--- RECORD SET ---
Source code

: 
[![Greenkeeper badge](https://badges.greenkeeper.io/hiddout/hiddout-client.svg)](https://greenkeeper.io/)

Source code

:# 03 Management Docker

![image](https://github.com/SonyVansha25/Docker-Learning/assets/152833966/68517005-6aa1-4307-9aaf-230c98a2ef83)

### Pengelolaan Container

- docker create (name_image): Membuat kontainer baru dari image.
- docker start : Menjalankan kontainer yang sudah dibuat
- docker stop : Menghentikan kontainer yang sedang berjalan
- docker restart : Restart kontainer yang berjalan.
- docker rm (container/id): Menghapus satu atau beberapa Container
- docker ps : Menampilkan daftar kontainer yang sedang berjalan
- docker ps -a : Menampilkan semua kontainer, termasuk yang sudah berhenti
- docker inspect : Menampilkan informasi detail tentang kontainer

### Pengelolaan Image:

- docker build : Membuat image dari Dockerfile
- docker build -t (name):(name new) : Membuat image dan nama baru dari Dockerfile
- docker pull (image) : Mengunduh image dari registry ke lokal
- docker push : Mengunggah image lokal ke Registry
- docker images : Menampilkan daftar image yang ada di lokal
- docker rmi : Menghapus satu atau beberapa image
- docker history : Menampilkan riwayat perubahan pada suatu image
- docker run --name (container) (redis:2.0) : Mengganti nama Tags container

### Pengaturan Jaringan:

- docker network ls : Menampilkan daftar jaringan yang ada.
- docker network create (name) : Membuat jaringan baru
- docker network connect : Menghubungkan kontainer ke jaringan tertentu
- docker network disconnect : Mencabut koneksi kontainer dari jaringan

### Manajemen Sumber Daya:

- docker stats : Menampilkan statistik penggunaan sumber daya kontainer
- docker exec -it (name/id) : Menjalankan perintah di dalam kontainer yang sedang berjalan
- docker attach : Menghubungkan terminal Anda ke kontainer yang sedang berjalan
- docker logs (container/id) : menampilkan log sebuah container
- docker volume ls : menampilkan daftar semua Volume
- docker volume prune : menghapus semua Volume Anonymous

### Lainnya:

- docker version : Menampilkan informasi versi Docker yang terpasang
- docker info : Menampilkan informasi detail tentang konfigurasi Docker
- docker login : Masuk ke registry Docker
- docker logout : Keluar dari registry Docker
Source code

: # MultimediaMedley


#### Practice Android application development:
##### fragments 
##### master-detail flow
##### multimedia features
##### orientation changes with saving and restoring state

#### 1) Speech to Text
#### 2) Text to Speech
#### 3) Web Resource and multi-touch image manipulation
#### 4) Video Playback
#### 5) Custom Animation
---
→ **YOUR ASSIGNMENT**: Please return every line of the records above that contains the word "yang".

→ **EXERCISE SOLUTION**:
- docker start : Menjalankan kontainer yang sudah dibuat
- docker stop : Menghentikan kontainer yang sedang berjalan
- docker restart : Restart kontainer yang berjalan.
- docker ps : Menampilkan daftar kontainer yang sedang berjalan
- docker ps -a : Menampilkan semua kontainer, termasuk yang sudah berhenti
- docker images : Menampilkan daftar image yang ada di lokal
- docker network ls : Menampilkan daftar jaringan yang ada.
- docker exec -it (name/id) : Menjalankan perintah di dalam kontainer yang sedang berjalan
- docker attach : Menghubungkan terminal Anda ke kontainer yang sedang berjalan
- docker version : Menampilkan informasi versi Docker yang terpasang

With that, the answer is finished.